The recent debate heating up the web is whether or not children can be child sexual abusers, even if they are siblings. At the center for the debate is writer and actress Lena Dunham and her new book, in which she describes her sexual actions towards her younger sister and compares herself to a sexual predator. The truth is that ⅓ of child abusers are children themselves and Dunham's actions fit into the realm of sibling sexual abuse. Still the argument is out there, with people on both sides very heated about what defines sexual abuse among children. We know that child predators come in many forms and that they are usually someone that the victim knows and trusts. So when child predators are so good at disguising themselves and gaining our trust, how can we protect our children from becoming the abuser or the victim?

1. Monitor Television and Movies

We've all let our children watch some television shows from time to time that we know in our gut is not appropriate, but some parents take it too far. Children should not be watching the majority of the shows that come on television after 6pm. And they should definitely not be exposed to shows on HBO or any cable channels. We may think that our young children don't understand the shows or aren't really paying attention. But rather than the images and information going over their heads, it's actually sinking in and making them believe that the explicit, violent and sexual behaviors they see on the show are normal behaviors and they could begin to exhibit them.

2. Monitor the Internet

There is so much that your child can be exposed to on the internet. Pornographic images and videos are easily accessible and although most of us are vigilant about what are children are doing while online, we can't be sure of what they are doing at their friends' homes.

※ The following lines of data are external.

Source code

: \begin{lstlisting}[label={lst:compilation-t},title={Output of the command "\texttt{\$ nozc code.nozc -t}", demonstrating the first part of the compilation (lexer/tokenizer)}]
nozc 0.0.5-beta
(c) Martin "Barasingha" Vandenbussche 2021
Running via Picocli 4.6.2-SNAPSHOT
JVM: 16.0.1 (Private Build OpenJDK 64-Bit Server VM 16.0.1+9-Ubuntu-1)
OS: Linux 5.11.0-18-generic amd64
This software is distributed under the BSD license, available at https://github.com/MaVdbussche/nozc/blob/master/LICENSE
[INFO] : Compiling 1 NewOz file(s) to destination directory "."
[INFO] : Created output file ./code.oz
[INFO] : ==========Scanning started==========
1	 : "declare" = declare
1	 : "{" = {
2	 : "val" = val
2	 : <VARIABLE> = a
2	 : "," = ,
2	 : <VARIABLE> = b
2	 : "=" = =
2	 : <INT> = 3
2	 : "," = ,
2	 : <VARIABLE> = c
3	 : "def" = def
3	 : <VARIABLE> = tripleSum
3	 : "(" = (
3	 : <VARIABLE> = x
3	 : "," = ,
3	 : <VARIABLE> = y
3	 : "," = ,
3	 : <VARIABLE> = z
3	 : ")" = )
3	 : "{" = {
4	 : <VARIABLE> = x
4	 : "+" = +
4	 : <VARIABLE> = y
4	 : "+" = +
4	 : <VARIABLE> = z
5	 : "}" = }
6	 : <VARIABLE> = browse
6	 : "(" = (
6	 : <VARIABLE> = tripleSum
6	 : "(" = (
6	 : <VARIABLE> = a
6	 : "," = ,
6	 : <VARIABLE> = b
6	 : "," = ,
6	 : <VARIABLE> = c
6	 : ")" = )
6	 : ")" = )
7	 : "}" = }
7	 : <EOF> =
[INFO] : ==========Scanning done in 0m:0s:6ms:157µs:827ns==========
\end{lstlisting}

3. Always Be Wary of Babysitters

For many parents, daycare may not be an option. This can present a big problem when we have to head out to work. Do not leave your children with anyone you don't trust 110%. And if you feel as though something is off with the regular babysitter, no matter who they are, or with any childcare provider, do not hesitate to set up a video camera or stop by often for unexpected visits.

4. Set Rules About Friends' Houses

Don't let your children go to friends' homes without knowing the family. Accompany your child on the first visit and check things out. Don't ever let your child visit a home that you are not completely comfortable with.

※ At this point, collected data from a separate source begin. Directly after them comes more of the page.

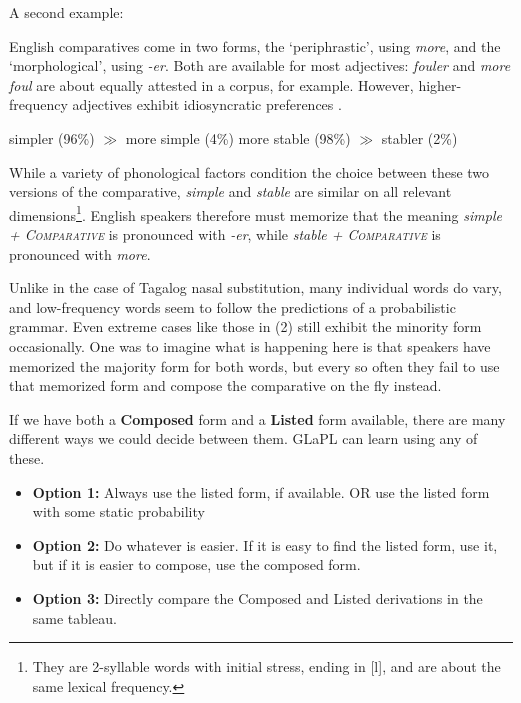 \documentclass[12]{article}
\begin{document}
		\hspace{2ex}
		
		A second example: 
		
		English comparatives come in two forms, the `periphrastic', using {\it more}, and the `morphological', using {\it -er}.  Both are available for most adjectives: {\it fouler} and {\it more foul} are about equally attested in a corpus, for example.  However, higher-frequency adjectives exhibit idiosyncratic preferences \citet{smithmoorecantwell17}.
		
		\begin{exe}
			\ex \begin{xlist}
				\ex simpler (96\%) $\gg$ more simple (4\%)
				\ex more stable (98\%) $\gg$ stabler (2\%)
			\end{xlist}
		\end{exe}
		
		While a variety of phonological factors condition the choice between these two versions of the comparative, {\it simple} and {\it stable} are similar on all relevant dimensions\footnote{They are 2-syllable words with initial stress, ending in [l], and are about the same lexical frequency.}.  English speakers therefore must memorize that the meaning {\it simple + \textsc{Comparative}} is pronounced with {\it -er}, while {\it stable + \textsc{Comparative}} is pronounced with {\it more}.
		
		Unlike in the case of Tagalog nasal substitution, many individual words do vary, and low-frequency words seem to follow the predictions of a probabilistic grammar.  Even extreme cases like those in (2) still exhibit the minority form occasionally.  One was to imagine what is happening here is that speakers have memorized the majority form for both words, but every so often they fail to use that memorized form and compose the comparative on the fly instead.
		
		\hspace{2ex}
		
		
		If we have both a {\bf Composed} form and a {\bf Listed} form available, there are many different ways we could decide between them.  GLaPL can learn using any of these.
		
		\begin{itemize}
			\item[] {\bf Option 1:} Always use the listed form, if available.  OR use the listed form with some static probability
			\item[] {\bf Option 2:} Do whatever is easier.  If it is easy to find the listed form, use it, but if it is easier to compose, use the composed form.
			\item[] {\bf Option 3:} Directly compare the Composed and Listed derivations in the same tableau.
		\end{itemize}
\end{document}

5. Watch for Signs of Abuse

There are both emotional and physical signs of abuse to watch out for. Don't ignore them. Our children often tell us how they are feeling and doing without saying a word. Depression, anxiety, and regressive behaviors such as thumb-sucking can all be signs of something going on with your child. It's up to us to get through to them and ensure they are safe and well at home, at school, and at the park.

6. Listen to Your Children

If your children tell you that someone is hurting them or making them uncomfortable, believe them, even if that person is another child. We've all heard the stories of parents not believing their child when it comes to accusations of abuse. But the only option we have as parents is to listen and take our children at their word. The chances of a child lying about abuse is so slim that it isn't worth risking your child's stability and trust.

7. Monitor Your Own Behavior

As parents, we know that our children reflect our behavior. Because of this we should always be careful of how we show our affection to our significant other while in the company of our children. Affection is good, inappropriate affection is not so good. We should also be careful of how our adult friends behave. Dunham writes about her parents' pornographic artwork on display in their home, including the mother's photos of herself completely nude. This behavior classifies child abuse, and could be what lead to Dunham's sexual coercion of her sister.

So many victims slip through the cracks because no one notices the signs or because the abuser is a trusted friend or family member. We have to put aside our own feelings and take care of our children first and foremost. And that starts with being careful what we expose our children to from birth through adulthood from television and the internet to appropriate behavior in relationships and friendships. No matter what.